Jericho Mile is self-contained - it was actually shot at Folsom Prison - so archive isn’t a problem. And with the world record holder at the time the film was made (1978) being New Zealander, John Walker, the barrel-chested actor Peter Strauss didn’t look such an unlikely miler.
Since it was made for TV, the film suffered from a small budget, but it has a lot going for it - good acting, a serious script, with tremendous sub-plots (rival gangs in the gaol), as well as capturing the striving of the principal character, Murphy, to give a sense to his life through running to Olympic standard. At a deeper level, it’s a revenge drama, with overtones of Greek tragedy. As such, there is no cheap, ‘glorious’ ending, although it manages to be life-affirming.
The film is small in scope, but perfectly realises its ambitions. It‘s a reminder just how good films can be, in both form and content, when there is so much trash around. And I’ll bet the French like it, because, like cycling if there’s another thing they know about, it’s how to make movies.
June 15th, 2009 at 9:03 pm
Well, Pat, Steve Prefontaine was a runners’ runner - and their last trackman to make any real impact. For your info, on my recent trip to the Philippines, I was able to pick up a re-issue (made in the PROC) of the Nike ‘Pre’ model - designed to the great man’s own spec. A nice, comfortable shoe, no bells and whistles.
Keep ‘em coming…
Best,
Tim
June 16th, 2009 at 1:46 am
I agree with your sentiments on unathletic actors being passed off as elite runners. One perfect instance was a middle aged French actor Charlez Aznavour playing a lead role as an Olympic marathon medal favourite in Brit director Michael Winner’s awful film, The Games. It was released in 1970. Charles was seen stumping along while guys like Ron Clarke, Herb Elliott and others (perhaps Derek Clayton? - memory fails me) was made to jog along in arears. It was laughable.

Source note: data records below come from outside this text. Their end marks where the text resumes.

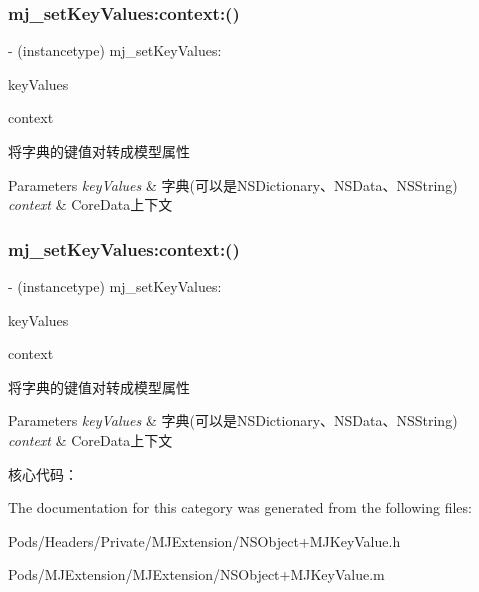 \subsubsection{\texorpdfstring{mj\+\_\+set\+Key\+Values\+:context\+:()}{mj\_setKeyValues:context:()}\hspace{0.1cm}{\footnotesize\ttfamily [2/3]}}
{\footnotesize\ttfamily -\/ (instancetype) mj\+\_\+set\+Key\+Values\+: \begin{DoxyParamCaption}\item[{(id)}]{key\+Values }\item[{context:(N\+S\+Managed\+Object\+Context $\ast$)}]{context }\end{DoxyParamCaption}}

将字典的键值对转成模型属性 
\begin{DoxyParams}{Parameters}
{\em key\+Values} & 字典(可以是\+N\+S\+Dictionary、\+N\+S\+Data、\+N\+S\+String) \\
\hline
{\em context} & Core\+Data上下文 \\
\hline
\end{DoxyParams}
\mbox{\label{category_n_s_object_07_m_j_key_value_08_a78ba4bcf5f9bda89ddb88fcb31fb4053}} 
\subsubsection{\texorpdfstring{mj\+\_\+set\+Key\+Values\+:context\+:()}{mj\_setKeyValues:context:()}\hspace{0.1cm}{\footnotesize\ttfamily [3/3]}}
{\footnotesize\ttfamily -\/ (instancetype) mj\+\_\+set\+Key\+Values\+: \begin{DoxyParamCaption}\item[{(id)}]{key\+Values }\item[{context:(N\+S\+Managed\+Object\+Context $\ast$)}]{context }\end{DoxyParamCaption}}

将字典的键值对转成模型属性 
\begin{DoxyParams}{Parameters}
{\em key\+Values} & 字典(可以是\+N\+S\+Dictionary、\+N\+S\+Data、\+N\+S\+String) \\
\hline
{\em context} & Core\+Data上下文\\
\hline
\end{DoxyParams}
核心代码： 

The documentation for this category was generated from the following files\+:\begin{DoxyCompactItemize}
\item 
Pods/\+Headers/\+Private/\+M\+J\+Extension/N\+S\+Object+\+M\+J\+Key\+Value.\+h\item 
Pods/\+M\+J\+Extension/\+M\+J\+Extension/N\+S\+Object+\+M\+J\+Key\+Value.\+m\end{DoxyCompactItemize}
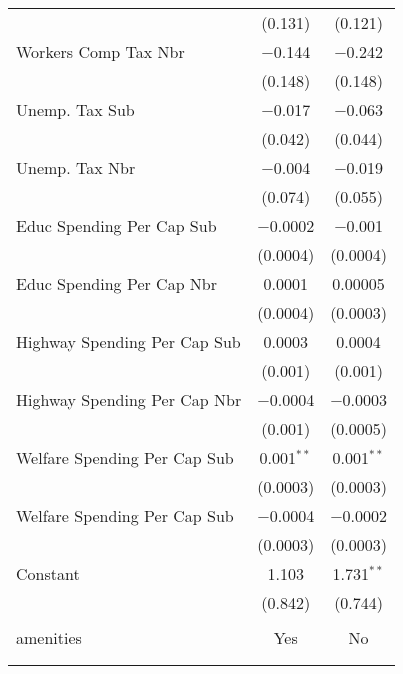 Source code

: \begin{table}[!htbp]
\begin{tabular}{@{\extracolsep{5pt}}lcc}
  & (0.131) & (0.121) \\ 
  Workers Comp Tax Nbr & $-$0.144 & $-$0.242 \\ 
  & (0.148) & (0.148) \\ 
  Unemp. Tax Sub & $-$0.017 & $-$0.063 \\ 
  & (0.042) & (0.044) \\ 
  Unemp. Tax Nbr & $-$0.004 & $-$0.019 \\ 
  & (0.074) & (0.055) \\ 
  Educ Spending Per Cap Sub & $-$0.0002 & $-$0.001 \\ 
  & (0.0004) & (0.0004) \\ 
  Educ Spending Per Cap Nbr & 0.0001 & 0.00005 \\ 
  & (0.0004) & (0.0003) \\ 
  Highway Spending Per Cap Sub & 0.0003 & 0.0004 \\ 
  & (0.001) & (0.001) \\ 
  Highway Spending Per Cap Nbr & $-$0.0004 & $-$0.0003 \\ 
  & (0.001) & (0.0005) \\ 
  Welfare Spending Per Cap Sub & 0.001$^{**}$ & 0.001$^{**}$ \\ 
  & (0.0003) & (0.0003) \\ 
  Welfare Spending Per Cap Sub & $-$0.0004 & $-$0.0002 \\ 
  & (0.0003) & (0.0003) \\ 
  Constant & 1.103 & 1.731$^{**}$ \\ 
  & (0.842) & (0.744) \\ 
 \hline \\[-1.8ex] 
amenities & Yes & No \\ 
\hline \\[-1.8ex] 
\hline 
\hline \\[-1.8ex] 
\end{tabular} 
\end{table} 
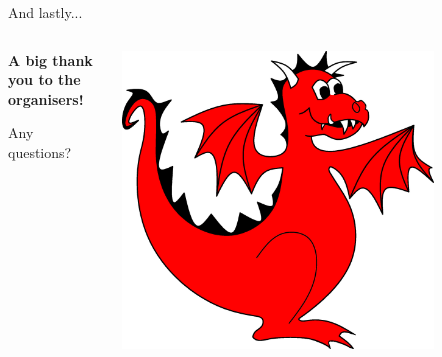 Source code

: \documentclass[pdf,aspectratio=169]{beamer}
\begin{document}
\begin{frame}{And lastly...}
  \begin{columns}[T]
    \begin{column}{0.45\textwidth}
      \begin{center}
	\vspace{3.5em}

	\textbf{A big thank you to the organisers!}

	\vspace{2em}

	Any questions?
      \end{center}
    \end{column}
    \begin{column}[T]{0.45\textwidth}
      \includegraphics[width=0.8\textwidth]{firedrake}
    \end{column}
  \end{columns}
\end{frame}
\end{document}
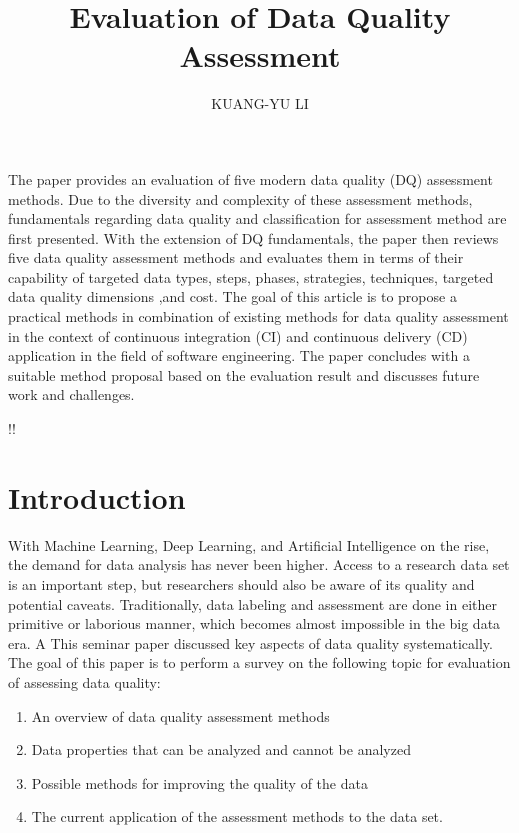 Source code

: \documentclass[pdftex,english,oribibl]{llncs}
\title{Evaluation of Data Quality Assessment}
\author{KUANG-YU LI}
\institute{University of Stuttgart\\Master Student in Information Technology \\70569 Stuttgart, Germany}
\makeatletter
\gdef\@keywords{}
\renewenvironment{abstract}{%
  \list{}{\advance\topsep by0.35cm\relax\small%
          \leftmargin=1cm%
          \labelwidth=\z@%
          \listparindent=\z@%
          \itemindent\listparindent%
          \rightmargin\leftmargin}%
          \item[\hskip\labelsep\bfseries\abstractname]}{%
  \if!\@keywords!\else{\item[~]\item[\hskip\labelsep\bfseries\keywordname]\@keywords}\fi%
  \endlist}
\makeatother
\begin{document}
\maketitle

\begin{abstract}
   The paper provides an evaluation of five modern data quality (DQ) assessment methods. Due to the diversity and complexity of these assessment methods, fundamentals regarding data quality and classification for assessment method are first presented. With the extension of DQ fundamentals, the paper then reviews five data quality assessment methods and evaluates them in terms of their capability of targeted data types, steps, phases, strategies, techniques, targeted data quality dimensions ,and cost. The goal of this article is to propose a practical methods in combination of existing methods for data quality assessment in the context of  continuous integration (CI) and  continuous delivery (CD) application in the field of software engineering. The paper concludes with a suitable method proposal based on the evaluation result and discusses future work and challenges.

\end{abstract}
\section{Introduction}
With Machine Learning, Deep Learning, and Artificial Intelligence on the rise, the demand for data analysis has never been higher.
Access to a research data set is an important step, but researchers should also be aware of its quality and potential caveats. Traditionally, data labeling and assessment are done in either primitive or laborious manner, which becomes almost impossible in the big data era. A
This seminar paper discussed key aspects of data quality systematically.
The goal of this paper is to perform a survey on the following topic for evaluation of assessing data quality:
\begin{enumerate}
    \item An overview of data quality assessment methods
    \item Data properties that can be analyzed and cannot be analyzed
    \item Possible methods for improving the quality of the data
    \item The current application of the assessment methods to the data set.
\end{enumerate}
\end{document}
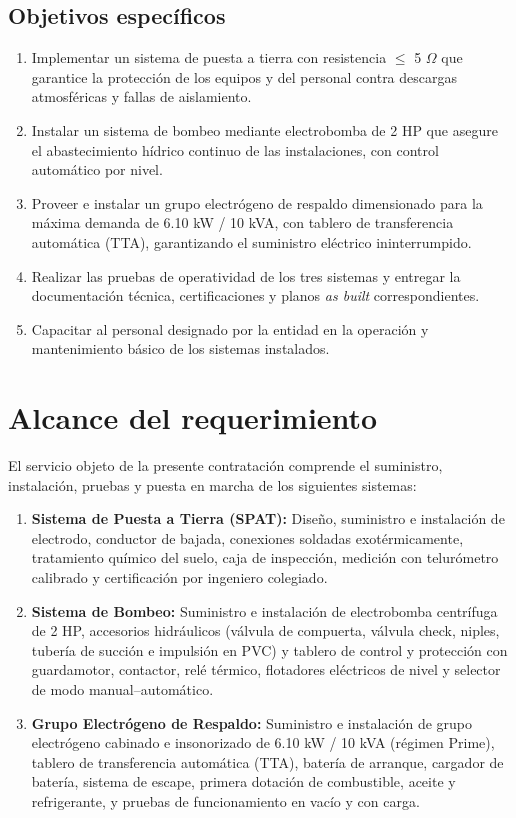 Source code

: \documentclass[12pt,a4paper]{article}
\begin{document}
\subsection{Objetivos específicos}

\begin{enumerate}
  \item Implementar un sistema de puesta a tierra con resistencia $\leq$ 5 $\Omega$ que garantice la protección de los equipos y del personal contra descargas atmosféricas y fallas de aislamiento.
  \item Instalar un sistema de bombeo mediante electrobomba de 2 HP que asegure el abastecimiento hídrico continuo de las instalaciones, con control automático por nivel.
  \item Proveer e instalar un grupo electrógeno de respaldo dimensionado para la máxima demanda de 6.10 kW / 10 kVA, con tablero de transferencia automática (TTA), garantizando el suministro eléctrico ininterrumpido.
  \item Realizar las pruebas de operatividad de los tres sistemas y entregar la documentación técnica, certificaciones y planos \emph{as built} correspondientes.
  \item Capacitar al personal designado por la entidad en la operación y mantenimiento básico de los sistemas instalados.
\end{enumerate}

\section{Alcance del requerimiento}

El servicio objeto de la presente contratación comprende el suministro, instalación, pruebas y puesta en marcha de los siguientes sistemas:

\begin{enumerate}
  \item \textbf{Sistema de Puesta a Tierra (SPAT):} Diseño, suministro e instalación de electrodo, conductor de bajada, conexiones soldadas exotérmicamente, tratamiento químico del suelo, caja de inspección, medición con telurómetro calibrado y certificación por ingeniero colegiado.

  \item \textbf{Sistema de Bombeo:} Suministro e instalación de electrobomba centrífuga de 2 HP, accesorios hidráulicos (válvula de compuerta, válvula check, niples, tubería de succión e impulsión en PVC) y tablero de control y protección con guardamotor, contactor, relé térmico, flotadores eléctricos de nivel y selector de modo manual--automático.

  \item \textbf{Grupo Electrógeno de Respaldo:} Suministro e instalación de grupo electrógeno cabinado e insonorizado de 6.10 kW / 10 kVA (régimen Prime), tablero de transferencia automática (TTA), batería de arranque, cargador de batería, sistema de escape, primera dotación de combustible, aceite y refrigerante, y pruebas de funcionamiento en vacío y con carga.
\end{enumerate}
\end{document}
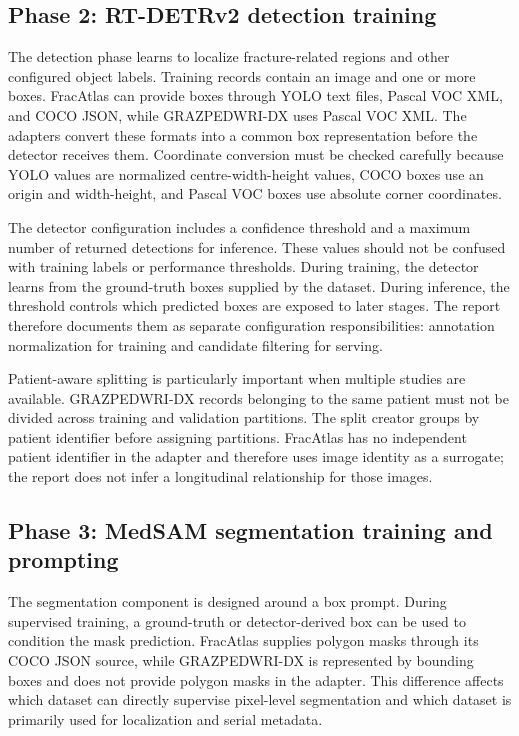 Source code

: \documentclass[12pt,a4paper]{article}
\begin{document}
\subsection{Phase 2: RT-DETRv2 detection training}
The detection phase learns to localize fracture-related regions and other configured object labels. Training records contain an image and one or more boxes. FracAtlas can provide boxes through YOLO text files, Pascal VOC XML, and COCO JSON, while GRAZPEDWRI-DX uses Pascal VOC XML. The adapters convert these formats into a common box representation before the detector receives them. Coordinate conversion must be checked carefully because YOLO values are normalized centre-width-height values, COCO boxes use an origin and width-height, and Pascal VOC boxes use absolute corner coordinates.

The detector configuration includes a confidence threshold and a maximum number of returned detections for inference. These values should not be confused with training labels or performance thresholds. During training, the detector learns from the ground-truth boxes supplied by the dataset. During inference, the threshold controls which predicted boxes are exposed to later stages. The report therefore documents them as separate configuration responsibilities: annotation normalization for training and candidate filtering for serving.

Patient-aware splitting is particularly important when multiple studies are available. GRAZPEDWRI-DX records belonging to the same patient must not be divided across training and validation partitions. The split creator groups by patient identifier before assigning partitions. FracAtlas has no independent patient identifier in the adapter and therefore uses image identity as a surrogate; the report does not infer a longitudinal relationship for those images.

\subsection{Phase 3: MedSAM segmentation training and prompting}
The segmentation component is designed around a box prompt. During supervised training, a ground-truth or detector-derived box can be used to condition the mask prediction. FracAtlas supplies polygon masks through its COCO JSON source, while GRAZPEDWRI-DX is represented by bounding boxes and does not provide polygon masks in the adapter. This difference affects which dataset can directly supervise pixel-level segmentation and which dataset is primarily used for localization and serial metadata.
\end{document}
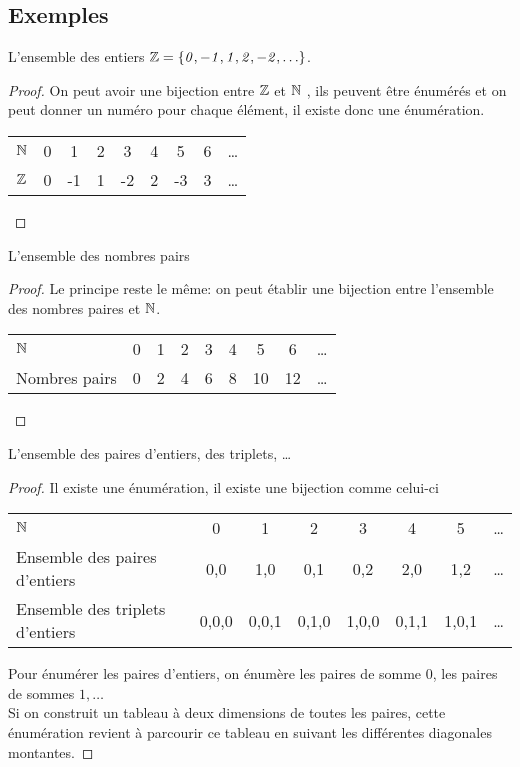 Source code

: \subsection{Exemples}
\label{subsec:exemples}

\begin{myexem}
  L'ensemble des entiers $\mathit{\mathbb{Z}=\{0,-1,1,2,-2,\ldots\}}$.
  \begin{proof}
     On peut avoir une bijection entre $\mathbb{Z}$ et $\mathbb{N}$ , ils peuvent être énumérés et on peut donner un numéro pour chaque élément, il existe donc une énumération. 
  
  \begin{tabular}{ l | c c c c c c c r }
     $\mathbb{N}$ & 0 & 1 & 2  & 3 & 4 & 5 & 6 & \ldots \\
     $\mathbb{Z}$ & 0 & -1 & 1 & -2 & 2 & -3 & 3  & \ldots \\
    
    \end{tabular}
  \end{proof}
\end{myexem}
  
\begin{myexem}
 L'ensemble des nombres pairs
  \begin{proof}
  Le principe reste le même: on peut établir une bijection entre l'ensemble des nombres paires et $\mathbb{N}$.
 
   \begin{tabular}{ l c c c c c c c r }
    $\mathbb{N}$ & 0 & 1 & 2  & 3 & 4 & 5 & 6 & \ldots \\
      Nombres pairs & 0 & 2 & 4 & 6 & 8 & 10 & 12  & \ldots \\
    \end{tabular}
  \end{proof} 
\end{myexem}
  
\begin{myexem}
  L'ensemble des paires d'entiers, des triplets, \ldots
    \begin{proof}
        Il existe une énumération, il existe une bijection comme celui-ci  
      
		\begin{tabular}{ l c c  c  c c c  r }
			$\mathbb{N}$  & 0 & 1 & 2  & 3 & 4 & 5 & \ldots  \\
			Ensemble des paires d'entiers & {0,0} & {1,0} & {0,1} & {0,2} & {2,0} & {1,2}  & \ldots \\
			Ensemble des triplets d'entiers & {0,0,0} & {0,0,1} & {0,1,0} & {1,0,0} & {0,1,1} & {1,0,1}  & \ldots \\
			
		\end{tabular}
	
	Pour énumérer les paires d'entiers, on énumère les paires de somme 0, les paires de sommes $1, \ldots$ \\
	Si on construit un tableau à deux dimensions de toutes les paires, cette énumération revient à parcourir ce tableau en suivant les différentes diagonales montantes.  
    \end{proof}   
\end{myexem}
  
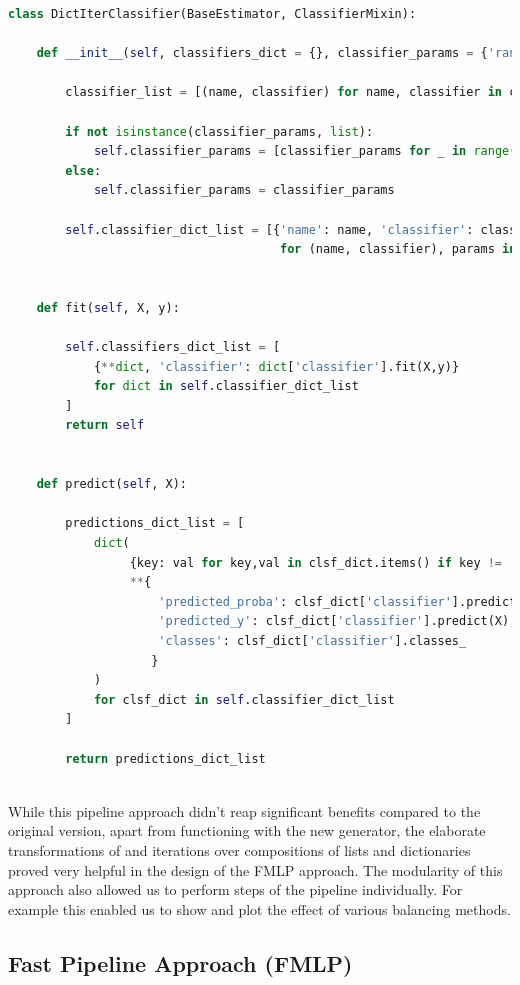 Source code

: \begin{lstlisting}[language=Python, numbers=none]
class DictIterClassifier(BaseEstimator, ClassifierMixin):

    def __init__(self, classifiers_dict = {}, classifier_params = {'random_state': 42}):

        classifier_list = [(name, classifier) for name, classifier in classifiers_dict.items()]

        if not isinstance(classifier_params, list):
            self.classifier_params = [classifier_params for _ in range(len(classifier_list))]
        else:
            self.classifier_params = classifier_params

        self.classifier_dict_list = [{'name': name, 'classifier': classifier(**params)}
                                      for (name, classifier), params in zip(classifier_list, self.classifier_params)]


    def fit(self, X, y):
        
        self.classifiers_dict_list = [
            {**dict, 'classifier': dict['classifier'].fit(X,y)} 
            for dict in self.classifier_dict_list
        ]
        return self
    

    def predict(self, X):
            
        predictions_dict_list = [
            dict(
                 {key: val for key,val in clsf_dict.items() if key != 'classifier'},
                 **{
                     'predicted_proba': clsf_dict['classifier'].predict_proba(X),
                     'predicted_y': clsf_dict['classifier'].predict(X),
                     'classes': clsf_dict['classifier'].classes_
                    }
            )
            for clsf_dict in self.classifier_dict_list
        ]
        
        return predictions_dict_list
        
\end{lstlisting}

While this pipeline approach didn't reap significant benefits compared to the original version, apart from functioning with the new generator, 
the elaborate transformations of and iterations over compositions of lists and dictionaries proved very helpful in the design of the FMLP approach.
The modularity of this approach also allowed us to perform steps of the pipeline individually.
For example this enabled us to show and plot the effect of various balancing methods.

\subsection{Fast Pipeline Approach (FMLP)}


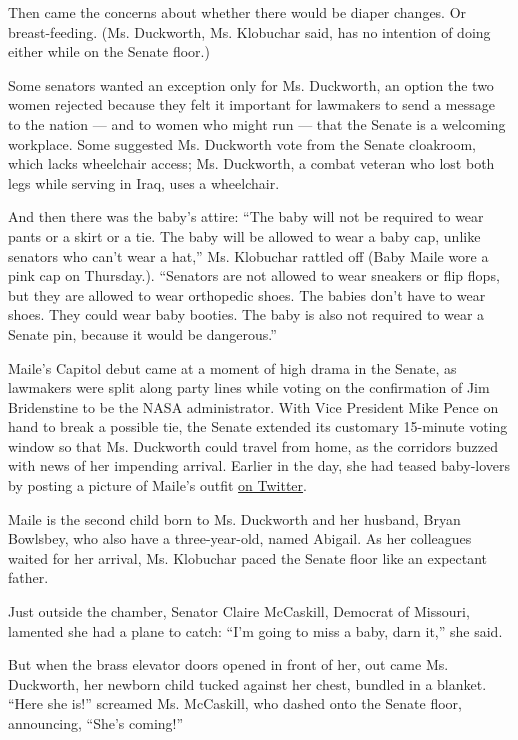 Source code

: Then came the concerns about whether there would be diaper changes. Or
breast-feeding. (Ms. Duckworth, Ms. Klobuchar said, has no intention of
doing either while on the Senate floor.)

Some senators wanted an exception only for Ms. Duckworth, an option the
two women rejected because they felt it important for lawmakers to send
a message to the nation --- and to women who might run --- that the
Senate is a welcoming workplace. Some suggested Ms. Duckworth vote from
the Senate cloakroom, which lacks wheelchair access; Ms. Duckworth, a
combat veteran who lost both legs while serving in Iraq, uses a
wheelchair.

And then there was the baby's attire: ``The baby will not be required to
wear pants or a skirt or a tie. The baby will be allowed to wear a baby
cap, unlike senators who can't wear a hat,'' Ms. Klobuchar rattled off
(Baby Maile wore a pink cap on Thursday.). ``Senators are not allowed to
wear sneakers or flip flops, but they are allowed to wear orthopedic
shoes. The babies don't have to wear shoes. They could wear baby
booties. The baby is also not required to wear a Senate pin, because it
would be dangerous.''

Maile's Capitol debut came at a moment of high drama in the Senate, as
lawmakers were split along party lines while voting on the confirmation
of Jim Bridenstine to be the NASA administrator. With Vice President
Mike Pence on hand to break a possible tie, the Senate extended its
customary 15-minute voting window so that Ms. Duckworth could travel
from home, as the corridors buzzed with news of her impending arrival.
Earlier in the day, she had teased baby-lovers by posting a picture of
Maile's outfit
\href{https://twitter.com/tammyduckworth/status/986990557166821376}{on
Twitter}.

Maile is the second child born to Ms. Duckworth and her husband, Bryan
Bowlsbey, who also have a three-year-old, named Abigail. As her
colleagues waited for her arrival, Ms. Klobuchar paced the Senate floor
like an expectant father.

Just outside the chamber, Senator Claire McCaskill, Democrat of
Missouri, lamented she had a plane to catch: ``I'm going to miss a baby,
darn it,'' she said.

But when the brass elevator doors opened in front of her, out came Ms.
Duckworth, her newborn child tucked against her chest, bundled in a
blanket. ``Here she is!'' screamed Ms. McCaskill, who dashed onto the
Senate floor, announcing, ``She's coming!''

June 16th, 2009 at 5:06 pm
Hats off regarding your analysis of the “Jericho Mile”, always has been my favorite running movie. In an era of athlete corporate sponsorship, shoe contracts, and the Visa Mile (don’t get me wrong, I’m happy to see these athletes make a few bucks for all their hard work)–the movie examines the basic need some have to exorcise demons, gain redemption through pushing physically and mentally to the edge, and to new heights.
Regards–Lickity Split
June 16th, 2009 at 6:55 pm
The seminal “running convict” story is Elmore Leonard’s “Forty Lashes Less One” (1972) - see my “Running in Literature” pp. 198-200.
Sorry to disagree with Pat’s (as always) illuminating blog, but the mix in both Prefontaine films of authentic footage of Viren, Gammoudi, & Co with staged sequences of actors pretending to be running at 65-sec 400 speed was ludicrous. No one could act Gammoudi’s crafty surge into the lead. Both films used authentic footage for the terrorist episode. Why didn’t they trust audiences to be equally sophisticated with the 5000, able to watch the actual race, great as it was, and then switch back to the actors for the post-race stuff?
But to repeat- thanks for the only running blog worth reading.